> _Your assignment_: Pictures in the records below must be left out. Return exactly the lines from the line with "Citations, in the" to the line with "We do not generalize", both included.

> _Records shown_:
────

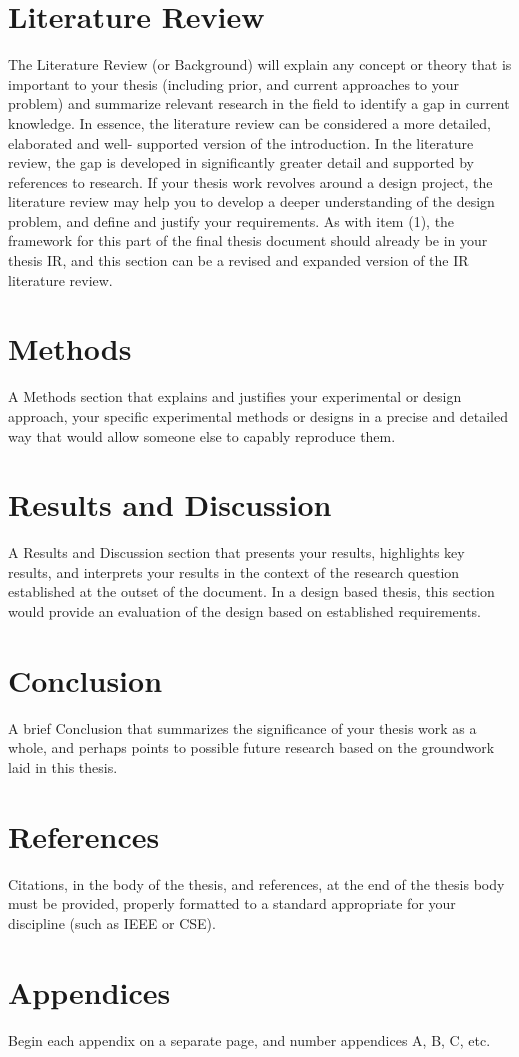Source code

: \documentclass[12pt, a4paper]{article}
\begin{document}
\section{Literature Review}
The Literature Review (or Background) will explain any concept or theory that is important to your thesis (including prior, and current approaches to your problem) and summarize relevant research in the field to identify a gap in current knowledge. In essence, the literature review can be considered a more detailed, elaborated and well- supported version of the introduction. In the literature review, the gap is developed in significantly greater detail and supported by references to research. If your thesis work revolves around a design project, the literature review may help you to develop a deeper understanding of the design problem, and define and justify your requirements. As with item (1), the framework for this part of the final thesis document should already be in your thesis IR, and this section can be a revised and expanded version of the IR literature review.
\pagebreak

\section{Methods}
A Methods section that explains and justifies your experimental or design approach, your specific experimental methods or designs in a precise and detailed way that would allow someone else to capably reproduce them.
\pagebreak

\section{Results and Discussion}
A Results and Discussion section that presents your results, highlights key results, and interprets your results in the context of the research question established at the outset of the document. In a design based thesis, this section would provide an evaluation of the design based on established requirements.
\pagebreak

\section{Conclusion}
A brief Conclusion that summarizes the significance of your thesis work as a whole, and perhaps points to possible future research based on the groundwork laid in this thesis.
\pagebreak

\section{References}
Citations, in the body of the thesis, and references, at the end of the thesis body must be provided, properly formatted to a standard appropriate for your discipline (such as IEEE or CSE).
\pagebreak

\section{Appendices}
Begin each appendix on a separate page, and number appendices A, B, C, etc.
\pagebreak
\end{document}
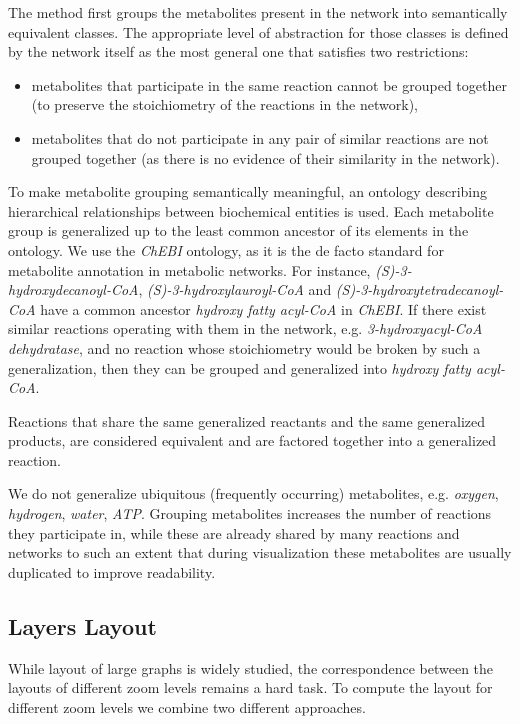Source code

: \documentclass{bmcart}
\begin{document}
The method first groups the metabolites present in the network into semantically equivalent classes. The appropriate level of abstraction for those classes is defined by the network itself as the most general one that satisfies two restrictions: 
\begin{itemize}
 \item metabolites that participate in the same reaction cannot be grouped together (to preserve the stoichiometry of the reactions in the network),
 \item metabolites that do not participate in any pair of similar reactions are not grouped together (as there is no evidence of their similarity in the network).
\end{itemize}
To make metabolite grouping semantically meaningful, an ontology describing hierarchical relationships between biochemical entities is used. Each metabolite group is generalized up to the least common ancestor of its elements in the ontology. We use the \textit{ChEBI} ontology, as it is the de facto standard for metabolite annotation in metabolic networks. %
For instance, \textit{(S)-3-hydroxydecanoyl-CoA}, \textit{(S)-3-hydroxylauroyl-CoA} and \textit{(S)-3-hydroxytetradecanoyl-CoA} have a common ancestor \textit{hydroxy fatty acyl-CoA} in \textit{ChEBI}. If there exist similar reactions operating with them in the network, e.g. \textit{3-hydroxyacyl-CoA dehydratase}, and no reaction whose stoichiometry would be broken by such a generalization, then they can be grouped and generalized into \textit{hydroxy fatty acyl-CoA}.

Reactions that share the same generalized reactants and the same generalized products, are considered equivalent and are factored together into a generalized reaction. 

We do not generalize ubiquitous (frequently occurring) metabolites, e.g. \textit{oxygen}, \textit{hydrogen}, \textit{water}, \textit{ATP}. Grouping metabolites increases the number of reactions they participate in, while these are already shared by many reactions and networks to such an extent that during visualization these metabolites are usually duplicated\cite{Rohn2012} to improve readability.

\subsection*{Layers Layout}
While layout of large graphs is widely studied\cite{Unwin2006}, the correspondence between the layouts of different zoom levels remains a hard task. To compute the layout for different zoom levels we combine two different approaches.
\end{document}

────

> _Written answer_:
Citations, in the body of the thesis, and references, at the end of the thesis body must be provided, properly formatted to a standard appropriate for your discipline (such as IEEE or CSE).
\pagebreak

\section{Appendices}
Begin each appendix on a separate page, and number appendices A, B, C, etc.
\pagebreak
\end{document}
Source code

: \documentclass{bmcart}
\begin{document}
The method first groups the metabolites present in the network into semantically equivalent classes. The appropriate level of abstraction for those classes is defined by the network itself as the most general one that satisfies two restrictions: 
\begin{itemize}
 \item metabolites that participate in the same reaction cannot be grouped together (to preserve the stoichiometry of the reactions in the network),
 \item metabolites that do not participate in any pair of similar reactions are not grouped together (as there is no evidence of their similarity in the network).
\end{itemize}
To make metabolite grouping semantically meaningful, an ontology describing hierarchical relationships between biochemical entities is used. Each metabolite group is generalized up to the least common ancestor of its elements in the ontology. We use the \textit{ChEBI} ontology, as it is the de facto standard for metabolite annotation in metabolic networks. %
For instance, \textit{(S)-3-hydroxydecanoyl-CoA}, \textit{(S)-3-hydroxylauroyl-CoA} and \textit{(S)-3-hydroxytetradecanoyl-CoA} have a common ancestor \textit{hydroxy fatty acyl-CoA} in \textit{ChEBI}. If there exist similar reactions operating with them in the network, e.g. \textit{3-hydroxyacyl-CoA dehydratase}, and no reaction whose stoichiometry would be broken by such a generalization, then they can be grouped and generalized into \textit{hydroxy fatty acyl-CoA}.

Reactions that share the same generalized reactants and the same generalized products, are considered equivalent and are factored together into a generalized reaction. 

We do not generalize ubiquitous (frequently occurring) metabolites, e.g. \textit{oxygen}, \textit{hydrogen}, \textit{water}, \textit{ATP}. Grouping metabolites increases the number of reactions they participate in, while these are already shared by many reactions and networks to such an extent that during visualization these metabolites are usually duplicated\cite{Rohn2012} to improve readability.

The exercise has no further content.